Did students using the scholarships perform better on standardized tests than students in Alabama’s public schools?
The AAA requires biennial (every second year) public reporting of test results for students using scholarships. The University of Alabama’s Institute for Social Science Research was chosen to analyze test results for the 2014-2015 school year.
Researchers reported learning gains, the main required element, could not be calculated because the previous year’s test results were not provided for the majority of scholarship students. Therefore, only achievement results (not gains) for the 2014-2015 school year could be analyzed. Here’s what researchers found:
- On norm-referenced tests (e.g., the Stanford Achievement Test), scholarship recipients generally performed below the average U.S. student at their grade level.
- On criterion-referenced tests (e.g., the ACT Aspire), the majority of scholarship recipients failed to meet benchmark proficiency scores.
- These findings are similar to those of the National Assessment of Educational Progress for students attending public schools in Alabama.
Though researchers were required to compare learning gains of the scholarship recipients to students attending public schools, because 18 different standardized tests were used by the 104 schools reporting results, and few used the ACT Aspire and ACT college entrance exam (the tests taken by public school students), comparisons could only be made for grades 6, 7, 10, and 11. Here’s what researchers found:
- No cohesive pattern emerged across the different age groups with respect to achievement differences between scholarship recipients and public school students.
- There were very few subject areas in which more than 50% of the students met proficiency standards for either group of students.
To be fair, the majority of Alabama’s public school students also score below U.S. national standards on both the ACT Aspire (results by district here) and the ACT college entrance exam (though 52% of students did meet the ACT benchmark for English on the ACT college entrance exam).
Spring 2016 ACT Aspire results for public school students will be released in mid-October, according to an ALSDE spokesperson.
The next report on achievement and learning gain results for scholarship students will not be published until September 2018.
More on the results of that annual testing here, from Tim Lockette at The Anniston Star and also from Mary Sell at The Decatur Daily, including comment from SGO representatives. Excellent reporting.
How much money has been claimed as tax credits by parents moving their children out of a failing public school?
The other tax credit provision in the AAA allows parents to claim tax credits for the cost of moving their children out of a failing public school. Mary Sell of The Decatur Daily reported 140 parents received a tax credit in 2015 ($380,851), 125 in 2014($179,274), and 94 in 2013 ($169,373).
In which schools are students using tax credit scholarships?
Here’s where a map is helpful. (Here’s the list for those not wanting a map.)
This first map is a look at only the schools that enrolled students that used tax-credit scholarships.
Hover over the marker to learn more about the school, including the racial makeup of the student body (where available).

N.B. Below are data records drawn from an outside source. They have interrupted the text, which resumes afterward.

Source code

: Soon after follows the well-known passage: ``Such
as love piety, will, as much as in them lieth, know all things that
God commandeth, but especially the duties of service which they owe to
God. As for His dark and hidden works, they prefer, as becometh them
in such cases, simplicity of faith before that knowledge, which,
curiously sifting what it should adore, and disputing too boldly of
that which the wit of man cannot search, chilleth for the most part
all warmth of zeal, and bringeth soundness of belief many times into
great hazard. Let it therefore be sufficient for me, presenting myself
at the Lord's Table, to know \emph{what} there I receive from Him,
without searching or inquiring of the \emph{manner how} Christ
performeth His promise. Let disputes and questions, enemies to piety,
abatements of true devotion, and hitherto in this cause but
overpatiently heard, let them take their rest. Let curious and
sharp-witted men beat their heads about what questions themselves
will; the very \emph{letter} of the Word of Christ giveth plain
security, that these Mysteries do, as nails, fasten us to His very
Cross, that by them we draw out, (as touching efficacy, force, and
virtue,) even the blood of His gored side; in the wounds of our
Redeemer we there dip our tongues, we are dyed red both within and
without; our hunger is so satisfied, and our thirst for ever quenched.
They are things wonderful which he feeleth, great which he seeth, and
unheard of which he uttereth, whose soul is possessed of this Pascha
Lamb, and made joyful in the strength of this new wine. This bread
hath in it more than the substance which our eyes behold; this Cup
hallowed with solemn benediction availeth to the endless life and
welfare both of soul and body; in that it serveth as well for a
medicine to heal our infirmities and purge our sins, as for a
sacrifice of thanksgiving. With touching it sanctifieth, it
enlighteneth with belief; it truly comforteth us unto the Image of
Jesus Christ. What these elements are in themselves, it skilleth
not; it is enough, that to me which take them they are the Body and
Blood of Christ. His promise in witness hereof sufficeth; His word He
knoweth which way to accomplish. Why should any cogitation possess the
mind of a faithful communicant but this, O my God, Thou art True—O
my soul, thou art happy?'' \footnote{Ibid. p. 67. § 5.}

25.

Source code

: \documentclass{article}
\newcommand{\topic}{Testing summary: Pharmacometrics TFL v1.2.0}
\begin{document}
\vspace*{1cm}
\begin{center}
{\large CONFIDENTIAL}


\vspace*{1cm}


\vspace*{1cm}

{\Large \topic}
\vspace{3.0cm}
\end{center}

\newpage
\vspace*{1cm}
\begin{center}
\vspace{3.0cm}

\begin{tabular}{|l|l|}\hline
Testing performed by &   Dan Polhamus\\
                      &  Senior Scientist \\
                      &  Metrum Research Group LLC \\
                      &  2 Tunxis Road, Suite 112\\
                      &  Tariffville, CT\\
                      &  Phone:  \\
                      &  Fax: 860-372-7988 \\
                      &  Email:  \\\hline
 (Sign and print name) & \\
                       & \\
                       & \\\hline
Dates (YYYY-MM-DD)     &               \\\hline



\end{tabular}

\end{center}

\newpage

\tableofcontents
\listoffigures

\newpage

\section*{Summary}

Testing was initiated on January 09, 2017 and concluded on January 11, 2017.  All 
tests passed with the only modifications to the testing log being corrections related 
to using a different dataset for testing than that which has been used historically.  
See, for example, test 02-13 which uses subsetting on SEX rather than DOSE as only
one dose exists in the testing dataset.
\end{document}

Private school enrollment data is from the 2013-2014 school year and is taken from the National Center for Education Statistics Private School Universe Survey (PSS). The PSS is voluntary and not all eligible schools participated in the survey.
Are students from “failing” public schools using the scholarships to enroll in private schools?
This question is impossible to answer. That information is not reported.
This next map shows both the schools enrolling students using the tax credit scholarships and the “failing” public schools. Use the sliders to narrow down the view to schools that enrolled students previously zoned to a “failing” public school and by the number of students overall using the scholarships. This gives a better picture of where students using scholarships may be coming from, but doesn’t answer the question definitively.
Note there are two public schools (indicated in green) where scholarships were used to help with costs transferring from a “failing” public school to a non-failing public school.
How many schools enrolled students zoned to a “failing” public school?
Though there were 37,442 students actually enrolled in schools deemed “failing” under the AAA, only 978, or 2.6%, of scholarship recipients were reported to have been zoned to attend a “failing” public school.
It is not known whether a student reported as zoned to attend a “failing” public school was ever actually enrolled in the “failing” public school, so it is unknown what effect, if any, the exit of those 978 students had on the “failing” public schools they were zoned to attend.
The map below depicts which private schools enrolled students from “failing” public schools.
Wasn’t there a provision for the “failing” public school to keep 20% of state funding for any students transferring out under the AAA?
The short answer is yes, the provision is there, but it only applies to funding for students who were actually enrolled in and subsequently transferred from a “failing” public school, and whose parents claimed the tax credit for that transfer.
We are waiting on clarification from the Alabama State Department of Education (ALSDE) as to whether that provision has been used and what those amounts might be. We will update the article when the information is received.
978 of the total 4,017 scholarships, or 24%, were awarded to students zoned to attend a “failing” public school.
Of the 153 schools accepting scholarship students, 103 schools enrolled at least one student from a “failing” public school. Those 103 schools enrolled 3,399 students using tax credit scholarships. In other words, in those 103 schools that enrolled at least one student zoned to attend a “failing” public school, 29% of scholarship recipients were zoned to attend a “failing” public school.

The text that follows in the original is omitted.